+++ Records for this exercise
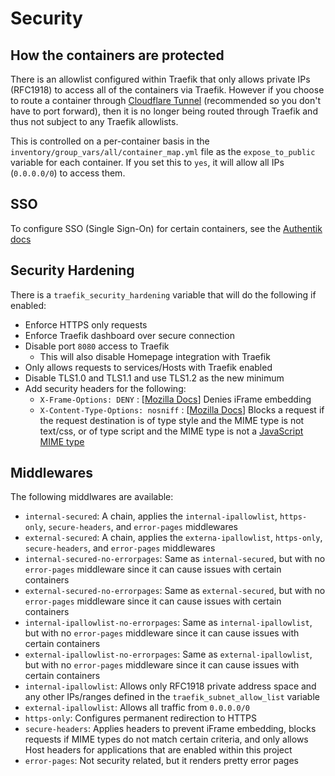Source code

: # Security

## How the containers are protected

There is an allowlist configured within Traefik that only allows private IPs (RFC1918) to access all of the containers via Traefik. However if you choose to route a container through [Cloudflare Tunnel](../Cloudflare/tunnel.md) (recommended so you don't have to port forward), then it is no longer being routed through Traefik and thus not subject to any Traefik allowlists.

This is controlled on a per-container basis in the `inventory/group_vars/all/container_map.yml` file as the `expose_to_public` variable for each container. If you set this to `yes`, it will allow all IPs (`0.0.0.0/0`) to access them.

## SSO

To configure SSO (Single Sign-On) for certain containers, see the [Authentik docs](../Authentik.md)

## Security Hardening

There is a `traefik_security_hardening` variable that will do the following if enabled:

- Enforce HTTPS only requests
- Enforce Traefik dashboard over secure connection
- Disable port `8080` access to Traefik
  - This will also disable Homepage integration with Traefik
- Only allows requests to services/Hosts with Traefik enabled
- Disable TLS1.0 and TLS1.1 and use TLS1.2 as the new minimum
- Add security headers for the following:
  - `X-Frame-Options: DENY` : [[Mozilla Docs](https://developer.mozilla.org/en-US/docs/Web/HTTP/Reference/Headers/X-Frame-Options)] Denies iFrame embedding
  - `X-Content-Type-Options: nosniff` : [[Mozilla Docs](https://developer.mozilla.org/en-US/docs/Web/HTTP/Reference/Headers/X-Content-Type-Options)] Blocks a request if the request destination is of type style and the MIME type is not text/css, or of type script and the MIME type is not a [JavaScript MIME type](https://html.spec.whatwg.org/multipage/infrastructure.html#javascript-mime-type)

## Middlewares

The following middlwares are available:

- `internal-secured`: A chain, applies the `internal-ipallowlist`, `https-only`, `secure-headers`, and `error-pages` middlewares
- `external-secured`: A chain, applies the `externa-ipallowlist`, `https-only`, `secure-headers`, and `error-pages` middlewares
- `internal-secured-no-errorpages`: Same as `internal-secured`, but with no `error-pages` middleware since it can cause issues with certain containers
- `external-secured-no-errorpages`: Same as `external-secured`, but with no `error-pages` middleware since it can cause issues with certain containers
- `internal-ipallowlist-no-errorpages`: Same as `internal-ipallowlist`, but with no `error-pages` middleware since it can cause issues with certain containers
- `external-ipallowlist-no-errorpages`: Same as `external-ipallowlist`, but with no `error-pages` middleware since it can cause issues with certain containers
- `internal-ipallowlist`: Allows only RFC1918 private address space and any other IPs/ranges defined in the `traefik_subnet_allow_list` variable
- `external-ipallowlist`: Allows all traffic from `0.0.0.0/0`
- `https-only`: Configures permanent redirection to HTTPS
- `secure-headers`: Applies headers to prevent iFrame embedding, blocks requests if MIME types do not match certain criteria, and only allows Host headers for applications that are enabled within this project
- `error-pages`: Not security related, but it renders pretty error pages
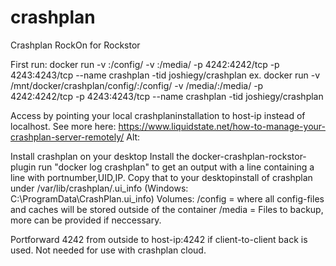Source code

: # crashplan
Crashplan RockOn for Rockstor


First run:
docker run -v <your configdir>:/config/ -v <folder to backup>:/media/ -p 4242:4242/tcp -p 4243:4243/tcp --name crashplan -tid joshiegy/crashplan
ex. 
docker run -v /mnt/docker/crashplan/config/:/config/ -v /media/:/media/ -p 4242:4242/tcp -p 4243:4243/tcp --name crashplan -tid joshiegy/crashplan

Access by pointing your local crashplaninstallation to host-ip instead of localhost.
See more here: https://www.liquidstate.net/how-to-manage-your-crashplan-server-remotely/
Alt:

Install crashplan on your desktop
Install the docker-crashplan-rockstor-plugin
run "docker log crashplan" to get an output with a line containing a line with portnumber,UID,IP. Copy that to your desktopinstall of crashplan under /var/lib/crashplan/.ui_info (Windows: C:\ProgramData\CrashPlan.ui_info)
Volumes:
/config = where all config-files and caches will be stored outside of the container
/media = Files to backup, more can be provided if neccessary.

Portforward 4242 from outside to host-ip:4242 if client-to-client back is used. Not needed for use with crashplan cloud.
++++++
Would you copy, exactly, each line from the start of the listing above through the line with "- Enforce Traefik", both ends included, but none of the pictures?

» **Exercise response**:
Source code

: # Security

## How the containers are protected

There is an allowlist configured within Traefik that only allows private IPs (RFC1918) to access all of the containers via Traefik. However if you choose to route a container through [Cloudflare Tunnel](../Cloudflare/tunnel.md) (recommended so you don't have to port forward), then it is no longer being routed through Traefik and thus not subject to any Traefik allowlists.

This is controlled on a per-container basis in the `inventory/group_vars/all/container_map.yml` file as the `expose_to_public` variable for each container. If you set this to `yes`, it will allow all IPs (`0.0.0.0/0`) to access them.

## SSO

To configure SSO (Single Sign-On) for certain containers, see the [Authentik docs](../Authentik.md)

## Security Hardening

There is a `traefik_security_hardening` variable that will do the following if enabled:

- Enforce HTTPS only requests
- Enforce Traefik dashboard over secure connection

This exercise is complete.